Eritrea and Ethiopia both spent considerable amount of their revenue and wealth on the armament ahead of the war, and reportedly suffered between 70,000–300,000 deaths combined as a direct consequence thereof, excluding an indeterminate number of refugees.[31][37][38][17] The conflict ultimately led to minor border changes through final binding border delimitation overseen by the Permanent Court of Arbitration.
After the war ended, the Eritrea–Ethiopia Boundary Commission, a body established by the Algiers Agreement, concluded that Badme, the disputed territory at the heart of the conflict, belongs to Eritrea.[39] On 5 June 2018, the ruling coalition of Ethiopia, headed by Prime Minister Abiy Ahmed, agreed to fully implement the peace treaty signed with Eritrea in 2000,[40] with peace declared by both parties in July 2018, twenty years after the initial confrontation.[10]

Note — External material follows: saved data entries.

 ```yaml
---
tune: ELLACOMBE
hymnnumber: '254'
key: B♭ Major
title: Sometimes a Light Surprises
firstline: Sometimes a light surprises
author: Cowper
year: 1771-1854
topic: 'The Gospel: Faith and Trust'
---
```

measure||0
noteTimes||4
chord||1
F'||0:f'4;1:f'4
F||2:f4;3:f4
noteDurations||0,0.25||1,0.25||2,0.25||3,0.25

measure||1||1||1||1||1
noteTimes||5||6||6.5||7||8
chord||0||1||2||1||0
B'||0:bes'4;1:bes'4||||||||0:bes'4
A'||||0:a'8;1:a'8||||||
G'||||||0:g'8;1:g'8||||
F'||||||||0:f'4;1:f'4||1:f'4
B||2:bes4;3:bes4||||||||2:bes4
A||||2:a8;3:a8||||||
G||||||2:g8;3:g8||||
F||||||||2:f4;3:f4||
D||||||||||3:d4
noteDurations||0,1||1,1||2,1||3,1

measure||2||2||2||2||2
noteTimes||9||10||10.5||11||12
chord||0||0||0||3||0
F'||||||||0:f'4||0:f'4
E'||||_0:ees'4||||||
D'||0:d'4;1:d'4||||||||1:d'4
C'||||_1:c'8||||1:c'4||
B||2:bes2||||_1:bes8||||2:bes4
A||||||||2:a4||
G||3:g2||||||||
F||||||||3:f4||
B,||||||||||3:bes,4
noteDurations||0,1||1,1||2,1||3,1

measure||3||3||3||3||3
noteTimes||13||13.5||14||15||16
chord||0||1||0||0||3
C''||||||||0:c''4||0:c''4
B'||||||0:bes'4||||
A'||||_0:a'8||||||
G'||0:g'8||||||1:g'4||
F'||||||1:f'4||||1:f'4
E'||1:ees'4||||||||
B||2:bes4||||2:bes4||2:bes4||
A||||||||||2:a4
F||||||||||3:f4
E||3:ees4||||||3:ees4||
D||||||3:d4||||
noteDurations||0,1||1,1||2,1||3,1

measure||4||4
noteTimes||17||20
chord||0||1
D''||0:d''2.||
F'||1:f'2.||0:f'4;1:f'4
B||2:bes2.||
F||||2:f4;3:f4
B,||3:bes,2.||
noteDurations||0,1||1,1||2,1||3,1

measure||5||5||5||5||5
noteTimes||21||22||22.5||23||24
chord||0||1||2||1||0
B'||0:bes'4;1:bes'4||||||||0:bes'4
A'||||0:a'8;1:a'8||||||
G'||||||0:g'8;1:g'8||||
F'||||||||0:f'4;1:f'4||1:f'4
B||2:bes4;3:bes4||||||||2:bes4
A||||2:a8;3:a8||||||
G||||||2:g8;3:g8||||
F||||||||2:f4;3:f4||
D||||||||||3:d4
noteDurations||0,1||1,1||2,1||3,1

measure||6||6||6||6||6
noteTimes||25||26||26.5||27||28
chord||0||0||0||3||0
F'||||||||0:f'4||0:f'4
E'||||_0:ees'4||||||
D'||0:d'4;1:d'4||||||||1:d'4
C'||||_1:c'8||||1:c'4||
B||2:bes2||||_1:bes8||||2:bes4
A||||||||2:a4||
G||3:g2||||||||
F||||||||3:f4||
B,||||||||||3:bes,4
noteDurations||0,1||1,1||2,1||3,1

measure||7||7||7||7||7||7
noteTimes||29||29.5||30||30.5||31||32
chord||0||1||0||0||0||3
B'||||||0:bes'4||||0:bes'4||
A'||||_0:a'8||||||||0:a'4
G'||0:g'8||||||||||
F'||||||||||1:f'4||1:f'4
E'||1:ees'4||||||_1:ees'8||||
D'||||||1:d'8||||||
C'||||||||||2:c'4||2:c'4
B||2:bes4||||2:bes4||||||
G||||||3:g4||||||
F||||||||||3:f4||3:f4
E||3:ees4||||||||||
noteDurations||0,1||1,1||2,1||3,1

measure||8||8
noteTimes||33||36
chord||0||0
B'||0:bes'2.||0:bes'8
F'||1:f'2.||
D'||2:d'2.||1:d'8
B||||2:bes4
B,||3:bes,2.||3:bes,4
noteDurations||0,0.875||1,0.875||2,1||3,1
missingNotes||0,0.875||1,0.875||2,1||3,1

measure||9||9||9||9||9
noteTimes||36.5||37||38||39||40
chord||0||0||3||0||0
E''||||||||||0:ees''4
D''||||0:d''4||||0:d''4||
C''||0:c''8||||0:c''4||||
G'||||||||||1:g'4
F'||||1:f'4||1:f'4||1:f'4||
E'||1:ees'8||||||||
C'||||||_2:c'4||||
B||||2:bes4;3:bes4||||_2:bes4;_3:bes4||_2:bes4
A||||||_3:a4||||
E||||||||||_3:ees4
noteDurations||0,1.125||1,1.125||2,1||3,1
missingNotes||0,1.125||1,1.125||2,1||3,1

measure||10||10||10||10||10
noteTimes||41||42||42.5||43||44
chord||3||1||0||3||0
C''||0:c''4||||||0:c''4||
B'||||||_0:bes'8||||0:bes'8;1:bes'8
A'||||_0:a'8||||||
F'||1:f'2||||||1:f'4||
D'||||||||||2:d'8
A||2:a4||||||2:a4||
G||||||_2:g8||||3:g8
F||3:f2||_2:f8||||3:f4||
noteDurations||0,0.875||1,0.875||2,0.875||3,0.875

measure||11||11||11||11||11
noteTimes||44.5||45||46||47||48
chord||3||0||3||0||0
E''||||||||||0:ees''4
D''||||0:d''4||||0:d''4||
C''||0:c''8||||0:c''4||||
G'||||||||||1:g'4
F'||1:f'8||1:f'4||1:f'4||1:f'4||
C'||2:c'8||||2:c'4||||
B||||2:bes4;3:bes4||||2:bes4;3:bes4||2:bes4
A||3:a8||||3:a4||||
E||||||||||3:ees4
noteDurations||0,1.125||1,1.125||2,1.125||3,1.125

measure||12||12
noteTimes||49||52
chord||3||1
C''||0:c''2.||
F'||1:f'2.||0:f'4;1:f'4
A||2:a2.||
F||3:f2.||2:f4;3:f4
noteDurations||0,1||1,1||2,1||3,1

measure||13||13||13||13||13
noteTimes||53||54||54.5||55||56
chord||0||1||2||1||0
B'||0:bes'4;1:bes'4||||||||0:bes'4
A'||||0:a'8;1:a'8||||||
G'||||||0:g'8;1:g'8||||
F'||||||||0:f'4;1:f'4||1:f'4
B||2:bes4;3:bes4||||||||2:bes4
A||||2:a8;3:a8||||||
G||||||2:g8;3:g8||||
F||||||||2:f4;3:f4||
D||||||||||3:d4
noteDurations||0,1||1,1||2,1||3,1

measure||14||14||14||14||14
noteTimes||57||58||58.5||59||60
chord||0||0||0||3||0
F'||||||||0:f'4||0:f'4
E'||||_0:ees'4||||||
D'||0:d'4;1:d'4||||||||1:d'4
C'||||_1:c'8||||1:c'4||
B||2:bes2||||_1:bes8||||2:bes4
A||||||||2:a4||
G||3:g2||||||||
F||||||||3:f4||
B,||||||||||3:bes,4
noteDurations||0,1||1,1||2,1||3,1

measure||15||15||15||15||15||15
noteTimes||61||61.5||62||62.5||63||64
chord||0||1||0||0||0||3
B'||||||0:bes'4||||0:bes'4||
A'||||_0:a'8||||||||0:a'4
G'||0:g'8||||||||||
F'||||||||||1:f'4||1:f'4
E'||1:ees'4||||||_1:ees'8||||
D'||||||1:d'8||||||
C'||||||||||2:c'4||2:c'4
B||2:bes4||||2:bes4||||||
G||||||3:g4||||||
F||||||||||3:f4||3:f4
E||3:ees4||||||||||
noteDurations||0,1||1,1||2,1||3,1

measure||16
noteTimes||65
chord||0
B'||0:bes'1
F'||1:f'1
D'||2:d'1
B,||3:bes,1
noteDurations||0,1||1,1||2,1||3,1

In 1991, as part of the United Nations-facilitated transition of power, it was agreed that the EPLF should set up an autonomous transitional government in Eritrea and organize a referendum. This referendum was held in April 1993, and the vote was overwhelmingly in favour of independence, leading to the establishment of a new state joining the United Nations.[12][42][43] Also in 1991, the transitional government of Eritrea and the TPLF-led transitional government of Ethiopia agreed to set up a commission, to look into any problems that arose between the two former wartime allies over the foreseen independence of Eritrea.[44] This commission was not successful, and during the following years relations between the governments of the two sovereign states deteriorated.[42] Eritrea soon began a practice of forcibly expelling Ethiopians from its territory. As early as 1991, about 30,000 wives and children of Ethiopian soldiers stationed in Eritrea were bused by Eritrean forces across the border, and crowded into camps in Adigrat, Adwa and Axum, with the EPLF telling relief officials to expect 150,000 more Ethiopian civilians. Reportedly, many of the deportees were people who were being dismissed from their jobs, some of them longtime residents of Eritrea.[45]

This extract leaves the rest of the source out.